II. 42 U.S.C. § 1396r(c)(6) & 42 C.F.R. § 483.10
¶ 44 In addition to rule 432 of the Utah Administrative Code, we have further evidence of public policy in the virtually identical federal regulatory language enacted pursuant to 42 U.S.C § 1396r(c)(6). See 42 C.F.R. § 483.10. In Peterson v. Browning, 832 P.2d 1280 (Utah 1992), this court held that federal law, and even the law of other states, is a valid source of public policy:
Persons who are terminated from their employment because they refuse to engage in illegal activities that implicated clear and substantial Utah public policy considerations should be protected regardless of whether the applicable law is that of Utah, the federal government, or another state.
Id. at 1283. We required in Peterson that there be a connection between the Utah public policy and the law from another jurisdiction. "Although many state and federal laws will reflect Utah public policy, and may, in fact, provide a source of Utah public policy, a plaintiff must establish the connection between the law violated and the public policies of Utah." Id.
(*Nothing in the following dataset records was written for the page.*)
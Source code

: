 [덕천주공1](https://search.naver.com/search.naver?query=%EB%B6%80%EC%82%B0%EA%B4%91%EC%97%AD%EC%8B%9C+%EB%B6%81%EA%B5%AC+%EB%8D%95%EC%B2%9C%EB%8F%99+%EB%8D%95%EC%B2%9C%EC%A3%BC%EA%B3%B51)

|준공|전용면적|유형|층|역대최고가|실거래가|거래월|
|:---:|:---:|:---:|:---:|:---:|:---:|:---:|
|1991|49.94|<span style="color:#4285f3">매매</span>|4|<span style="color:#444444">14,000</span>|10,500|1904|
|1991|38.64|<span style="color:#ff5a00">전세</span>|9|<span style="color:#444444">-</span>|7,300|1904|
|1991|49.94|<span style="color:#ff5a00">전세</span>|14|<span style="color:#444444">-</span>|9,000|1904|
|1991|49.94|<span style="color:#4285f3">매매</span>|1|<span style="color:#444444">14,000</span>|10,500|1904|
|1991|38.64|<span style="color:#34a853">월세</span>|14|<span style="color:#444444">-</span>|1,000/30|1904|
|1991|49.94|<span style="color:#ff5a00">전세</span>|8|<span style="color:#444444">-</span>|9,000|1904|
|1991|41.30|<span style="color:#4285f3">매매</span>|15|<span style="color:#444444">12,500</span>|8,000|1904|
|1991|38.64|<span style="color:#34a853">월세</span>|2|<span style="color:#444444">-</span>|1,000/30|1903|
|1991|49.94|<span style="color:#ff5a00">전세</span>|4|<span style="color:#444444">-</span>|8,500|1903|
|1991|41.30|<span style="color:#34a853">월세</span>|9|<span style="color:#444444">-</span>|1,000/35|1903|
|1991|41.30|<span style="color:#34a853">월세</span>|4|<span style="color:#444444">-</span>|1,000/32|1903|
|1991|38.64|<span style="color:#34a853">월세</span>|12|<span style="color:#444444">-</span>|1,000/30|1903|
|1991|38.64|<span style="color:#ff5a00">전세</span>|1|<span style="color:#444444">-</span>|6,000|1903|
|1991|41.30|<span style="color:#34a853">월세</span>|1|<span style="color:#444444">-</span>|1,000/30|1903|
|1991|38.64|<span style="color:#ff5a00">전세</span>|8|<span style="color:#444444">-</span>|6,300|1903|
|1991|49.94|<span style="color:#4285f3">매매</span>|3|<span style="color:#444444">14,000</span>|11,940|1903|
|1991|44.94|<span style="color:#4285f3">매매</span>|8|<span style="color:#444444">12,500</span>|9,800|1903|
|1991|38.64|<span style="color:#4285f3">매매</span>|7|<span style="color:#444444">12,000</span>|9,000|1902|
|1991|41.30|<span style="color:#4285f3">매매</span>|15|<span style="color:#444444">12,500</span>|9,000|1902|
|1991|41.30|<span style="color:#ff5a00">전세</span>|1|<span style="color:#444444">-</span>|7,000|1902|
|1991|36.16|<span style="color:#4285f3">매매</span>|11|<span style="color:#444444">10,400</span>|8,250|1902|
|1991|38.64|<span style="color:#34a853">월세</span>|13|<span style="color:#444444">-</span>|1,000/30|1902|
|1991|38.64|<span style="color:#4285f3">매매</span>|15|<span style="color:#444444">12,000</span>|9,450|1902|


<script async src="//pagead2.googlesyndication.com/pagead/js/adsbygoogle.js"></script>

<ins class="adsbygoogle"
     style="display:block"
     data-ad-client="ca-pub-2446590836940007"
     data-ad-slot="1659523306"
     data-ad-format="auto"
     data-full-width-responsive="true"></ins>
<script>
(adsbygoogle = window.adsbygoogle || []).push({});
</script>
¶ 45 A review of the federal statutes and regulations concerning long-term care facility residents cited above establishes the connection between the federal regulations and the public policies of Utah. Under 42 U.S.C. § 1396r(c)(6), "[t]he nursing facility . . . may not require residents to deposit their personal funds with the facility." 42 U.S.C. § 1396r. Subsection (c)(6) of the statute gives long-term care facilities guidelines for managing residents' funds when the facilities are granted authority to do so. The underlying policy of 42 U.S.C. § 1396r(c)(6) is clearly to protect the rights of long-term care facility residents, including their right to manage their funds. There would be no reason for these guidelines without the fundamental premise that residents have the right to manage their own financial affairs. Contrary to the majority opinion, I believe this federal statute does more than "hint to such an underlying policy." Rather, the principle the statute embodies is so fundamental it requires no more explicit reference; it easily rises to the level of the clear and substantial *1033 public policy necessary to establish an exception to the employment-at-will doctrine. Virtually no onelawmaker, judge, or private citizenwould be willing to controvert the notion that competent persons cannot be deprived of their right to control their property, even if they live in a long-term care facility.
¶ 46 The language of the related regulation contained in 42 C.F.R. § 483.10 (identical to that in rule 432-270-19) is directly tied to the statutory purpose of 42 U.S.C. § 1396r. It states:
A facility must protect and promote the rights of each resident, including . . . [t]he resident has the right to manage his or her financial affairs, and the facility may not require residents to deposit their personal funds with the facility.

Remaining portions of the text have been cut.